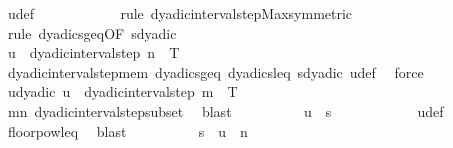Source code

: \begin{isabellebody}
\ u{\isacharunderscore}{\kern0pt}def\isanewline
\ \ \ \ \ \ \ \ \ \ \isamarkupfalse%
\ {\isacharparenleft}{\kern0pt}rule\ dyadic{\isacharunderscore}{\kern0pt}interval{\isacharunderscore}{\kern0pt}step{\isacharunderscore}{\kern0pt}Max{\isacharbrackleft}{\kern0pt}symmetric{\isacharbrackright}{\kern0pt}{\isacharparenright}{\kern0pt}\isanewline
\ \ \ \ \ \ \ \ \ \ \isamarkupfalse%
\ {\isacharparenleft}{\kern0pt}rule\ dyadics{\isacharunderscore}{\kern0pt}geq{\isacharbrackleft}{\kern0pt}OF\ s{\isacharunderscore}{\kern0pt}dyadic{\isacharbrackright}{\kern0pt}{\isacharparenright}{\kern0pt}\isanewline
\ \ \ \ \ \ \ \ \ \ \isamarkupfalse%
\isanewline
\ \ \ \ \ \ \ \ \isamarkupfalse%
\ \isamarkupfalse%
\ {\isachardoublequoteopen}u\ {\isasymin}\ dyadic{\isacharunderscore}{\kern0pt}interval{\isacharunderscore}{\kern0pt}step\ n\ {}\ T{\isachardoublequoteclose}\isanewline
\ \ \ \ \ \ \ \ \ \ \isamarkupfalse%
\ dyadic{\isacharunderscore}{\kern0pt}interval{\isacharunderscore}{\kern0pt}step{\isacharunderscore}{\kern0pt}mem\ dyadics{\isacharunderscore}{\kern0pt}geq\ dyadics{\isacharunderscore}{\kern0pt}leq\ s{\isacharunderscore}{\kern0pt}dyadic\ u{\isacharunderscore}{\kern0pt}def\ \isamarkupfalse%
\ force\isanewline
\ \ \ \ \ \ \ \ \isamarkupfalse%
\ \isamarkupfalse%
\ u{\isacharunderscore}{\kern0pt}dyadic{\isacharcolon}{\kern0pt}\ {\isachardoublequoteopen}u\ {\isasymin}\ dyadic{\isacharunderscore}{\kern0pt}interval{\isacharunderscore}{\kern0pt}step\ m\ {}\ T{\isachardoublequoteclose}\isanewline
\ \ \ \ \ \ \ \ \ \ \isamarkupfalse%
\ mn{\isacharparenleft}{\kern0pt}{}{\isacharparenright}{\kern0pt}\ dyadic{\isacharunderscore}{\kern0pt}interval{\isacharunderscore}{\kern0pt}step{\isacharunderscore}{\kern0pt}subset\ \isamarkupfalse%
\ blast\isanewline
\ \ \ \ \ \ \ \ \isamarkupfalse%
\ {\isachardoublequoteopen}u\ {\isasymle}\ s{\isachardoublequoteclose}\isanewline
\ \ \ \ \ \ \ \ \ \ \isamarkupfalse%
\ u{\isacharunderscore}{\kern0pt}def\ \isamarkupfalse%
\ floor{\isacharunderscore}{\kern0pt}pow{}{\isacharunderscore}{\kern0pt}leq\ \isamarkupfalse%
\ blast\isanewline
\ \ \ \ \ \ \ \ \isamarkupfalse%
\ {\isachardoublequoteopen}s\ {\isacharless}{\kern0pt}\ u\ {\isacharplus}{\kern0pt}\ {}{\isacharslash}{\kern0pt}{}{\isacharcircum}{\kern0pt}n{\isachardoublequoteclose}\isanewline

\end{isabellebody}
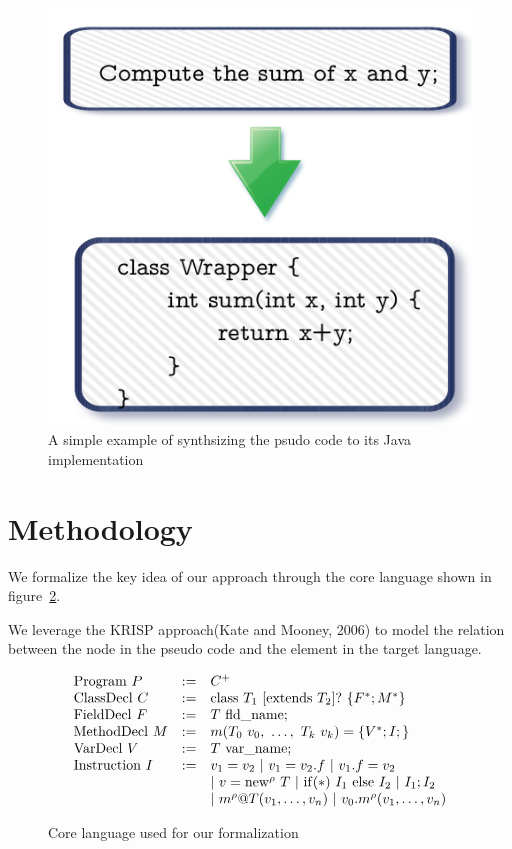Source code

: \documentclass[11pt]{article}
\begin{document}
  
\begin{figure}
\centering
\includegraphics[scale=0.3]{convert.png}
\caption{A simple example of synthsizing the psudo code to its Java implementation}\label{fig:convert}
\end{figure}


\section{Methodology}
We formalize the key idea of our approach through the core language shown in
figure~\ref{fig:language}.

We leverage the KRISP approach(Kate and Mooney, 2006) to model the relation 
between the node in the pseudo code and the element in the target language.

 \begin{figure}[t]
 \small
\[
\begin{array}{lll}
{\rm Program} \ P & := & C^+ \\
{\rm ClassDecl} \ C & := & {\rm class} \ T_1 \ [{\rm extends} \ T_2]? \ \{F^*; M^*\} \\
{\rm FieldDecl}  \ F & := & T \  {\rm fld\_name}; \\
{\rm MethodDecl} \ M & := & m(T_0 \ v_0, \ \ldots, \ T_k \ v_k) = \{ V^*; I; \} \\
{\rm VarDecl} \ V & := & T \  {\rm var\_name}; \\
{\rm Instruction} \ I & := & v_1 = v_2 \ | \ v_1 = v_2.f \ | \ v_1.f = v_2 \\
& & | \ v = {\rm new}^\rho \ T  \ |  \ {\rm if}(*) \ I_1 \ {\rm else} \ I_2 \ | \ I_1; I_2 \\
& & | \ m^\rho@T(v_1, \ldots, v_n) \ | \ v_0.m^\rho(v_1, \ldots, v_n) 
\end{array}
\]
\vspace{-0.2in}
\caption{Core language used for our formalization}\label{fig:language}
\vspace{-0.1in}
\end{figure}
\end{document}
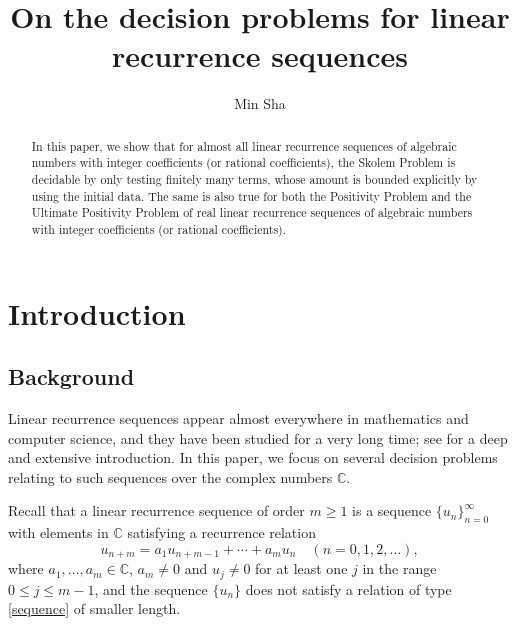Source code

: \documentclass[12pt]{amsart}
\theoremstyle{definition}
\theoremstyle{remark}
\numberwithin{equation}{section}
\begin{document}
\title[]{On the decision problems for linear recurrence sequences}

\author{Min Sha}
\address{School of Mathematics and Statistics, University of New South Wales, Sydney, NSW 2052, Australia}



\begin{abstract}
In this paper, we show that for almost all linear recurrence sequences of algebraic numbers with integer coefficients (or rational coefficients), the Skolem Problem is decidable by only testing finitely many terms, whose amount is bounded explicitly by using the initial data. The same is also true for both the Positivity Problem and the Ultimate Positivity Problem of real linear recurrence sequences of algebraic numbers with integer coefficients (or rational coefficients).
\end{abstract}

\maketitle

\section{Introduction}

\subsection{Background}

Linear recurrence sequences appear almost everywhere in mathematics and computer science, and they have been studied for a very long time; see \cite{EPSW} for a deep and extensive introduction.
In this paper, we focus on several decision problems relating to such sequences over the complex numbers ${{\mathbb C}}$.

Recall that a linear recurrence sequence of order $m\ge 1$ is a sequence $\{u_n\}_{n= 0}^{\infty}$ with elements in ${{\mathbb C}}$ satisfying a recurrence relation
\begin{equation}
\label{sequence}
u_{n+m}=a_1u_{n+m-1}+\cdots+a_mu_n \quad (n=0,1,2,\ldots),
\end{equation}
where $a_1,\dots,a_m\in {{\mathbb C}}$, $a_m\ne 0$ and $u_j \ne 0$ for at least one
 $j$ in the range $0 \le j \le m-1$, and the sequence $\{u_n\}$ does not satisfy a relation of type \eqref{sequence} of smaller length.
\end{document}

● EXERCISE PROMPT: Could you give the listing again exactly as it stands, minus any pictures?

● RESPONSE BOX:
Source code

: \begin{isabellebody}
\ u{\isacharunderscore}{\kern0pt}def\isanewline
\ \ \ \ \ \ \ \ \ \ \isamarkupfalse%
\ {\isacharparenleft}{\kern0pt}rule\ dyadic{\isacharunderscore}{\kern0pt}interval{\isacharunderscore}{\kern0pt}step{\isacharunderscore}{\kern0pt}Max{\isacharbrackleft}{\kern0pt}symmetric{\isacharbrackright}{\kern0pt}{\isacharparenright}{\kern0pt}\isanewline
\ \ \ \ \ \ \ \ \ \ \isamarkupfalse%
\ {\isacharparenleft}{\kern0pt}rule\ dyadics{\isacharunderscore}{\kern0pt}geq{\isacharbrackleft}{\kern0pt}OF\ s{\isacharunderscore}{\kern0pt}dyadic{\isacharbrackright}{\kern0pt}{\isacharparenright}{\kern0pt}\isanewline
\ \ \ \ \ \ \ \ \ \ \isamarkupfalse%
\isanewline
\ \ \ \ \ \ \ \ \isamarkupfalse%
\ \isamarkupfalse%
\ {\isachardoublequoteopen}u\ {\isasymin}\ dyadic{\isacharunderscore}{\kern0pt}interval{\isacharunderscore}{\kern0pt}step\ n\ {}\ T{\isachardoublequoteclose}\isanewline
\ \ \ \ \ \ \ \ \ \ \isamarkupfalse%
\ dyadic{\isacharunderscore}{\kern0pt}interval{\isacharunderscore}{\kern0pt}step{\isacharunderscore}{\kern0pt}mem\ dyadics{\isacharunderscore}{\kern0pt}geq\ dyadics{\isacharunderscore}{\kern0pt}leq\ s{\isacharunderscore}{\kern0pt}dyadic\ u{\isacharunderscore}{\kern0pt}def\ \isamarkupfalse%
\ force\isanewline
\ \ \ \ \ \ \ \ \isamarkupfalse%
\ \isamarkupfalse%
\ u{\isacharunderscore}{\kern0pt}dyadic{\isacharcolon}{\kern0pt}\ {\isachardoublequoteopen}u\ {\isasymin}\ dyadic{\isacharunderscore}{\kern0pt}interval{\isacharunderscore}{\kern0pt}step\ m\ {}\ T{\isachardoublequoteclose}\isanewline
\ \ \ \ \ \ \ \ \ \ \isamarkupfalse%
\ mn{\isacharparenleft}{\kern0pt}{}{\isacharparenright}{\kern0pt}\ dyadic{\isacharunderscore}{\kern0pt}interval{\isacharunderscore}{\kern0pt}step{\isacharunderscore}{\kern0pt}subset\ \isamarkupfalse%
\ blast\isanewline
\ \ \ \ \ \ \ \ \isamarkupfalse%
\ {\isachardoublequoteopen}u\ {\isasymle}\ s{\isachardoublequoteclose}\isanewline
\ \ \ \ \ \ \ \ \ \ \isamarkupfalse%
\ u{\isacharunderscore}{\kern0pt}def\ \isamarkupfalse%
\ floor{\isacharunderscore}{\kern0pt}pow{}{\isacharunderscore}{\kern0pt}leq\ \isamarkupfalse%
\ blast\isanewline
\ \ \ \ \ \ \ \ \isamarkupfalse%
\ {\isachardoublequoteopen}s\ {\isacharless}{\kern0pt}\ u\ {\isacharplus}{\kern0pt}\ {}{\isacharslash}{\kern0pt}{}{\isacharcircum}{\kern0pt}n{\isachardoublequoteclose}\isanewline

\end{isabellebody}
Source code

: \documentclass[11pt]{article}
\begin{document}
  
\begin{figure}
\centering
\includegraphics[scale=0.3]{convert.png}
\caption{A simple example of synthsizing the psudo code to its Java implementation}\label{fig:convert}
\end{figure}


\section{Methodology}
We formalize the key idea of our approach through the core language shown in
figure~\ref{fig:language}.

We leverage the KRISP approach(Kate and Mooney, 2006) to model the relation 
between the node in the pseudo code and the element in the target language.

 \begin{figure}[t]
 \small
\[
\begin{array}{lll}
{\rm Program} \ P & := & C^+ \\
{\rm ClassDecl} \ C & := & {\rm class} \ T_1 \ [{\rm extends} \ T_2]? \ \{F^*; M^*\} \\
{\rm FieldDecl}  \ F & := & T \  {\rm fld\_name}; \\
{\rm MethodDecl} \ M & := & m(T_0 \ v_0, \ \ldots, \ T_k \ v_k) = \{ V^*; I; \} \\
{\rm VarDecl} \ V & := & T \  {\rm var\_name}; \\
{\rm Instruction} \ I & := & v_1 = v_2 \ | \ v_1 = v_2.f \ | \ v_1.f = v_2 \\
& & | \ v = {\rm new}^\rho \ T  \ |  \ {\rm if}(*) \ I_1 \ {\rm else} \ I_2 \ | \ I_1; I_2 \\
& & | \ m^\rho@T(v_1, \ldots, v_n) \ | \ v_0.m^\rho(v_1, \ldots, v_n) 
\end{array}
\]
\vspace{-0.2in}
\caption{Core language used for our formalization}\label{fig:language}
\vspace{-0.1in}
\end{figure}
\end{document}
Source code

: \documentclass[12pt]{amsart}
\theoremstyle{definition}
\theoremstyle{remark}
\numberwithin{equation}{section}
\begin{document}
\title[]{On the decision problems for linear recurrence sequences}

\author{Min Sha}
\address{School of Mathematics and Statistics, University of New South Wales, Sydney, NSW 2052, Australia}



\begin{abstract}
In this paper, we show that for almost all linear recurrence sequences of algebraic numbers with integer coefficients (or rational coefficients), the Skolem Problem is decidable by only testing finitely many terms, whose amount is bounded explicitly by using the initial data. The same is also true for both the Positivity Problem and the Ultimate Positivity Problem of real linear recurrence sequences of algebraic numbers with integer coefficients (or rational coefficients).
\end{abstract}

\maketitle

\section{Introduction}

\subsection{Background}

Linear recurrence sequences appear almost everywhere in mathematics and computer science, and they have been studied for a very long time; see \cite{EPSW} for a deep and extensive introduction.
In this paper, we focus on several decision problems relating to such sequences over the complex numbers ${{\mathbb C}}$.

Recall that a linear recurrence sequence of order $m\ge 1$ is a sequence $\{u_n\}_{n= 0}^{\infty}$ with elements in ${{\mathbb C}}$ satisfying a recurrence relation
\begin{equation}
\label{sequence}
u_{n+m}=a_1u_{n+m-1}+\cdots+a_mu_n \quad (n=0,1,2,\ldots),
\end{equation}
where $a_1,\dots,a_m\in {{\mathbb C}}$, $a_m\ne 0$ and $u_j \ne 0$ for at least one
 $j$ in the range $0 \le j \le m-1$, and the sequence $\{u_n\}$ does not satisfy a relation of type \eqref{sequence} of smaller length.
\end{document}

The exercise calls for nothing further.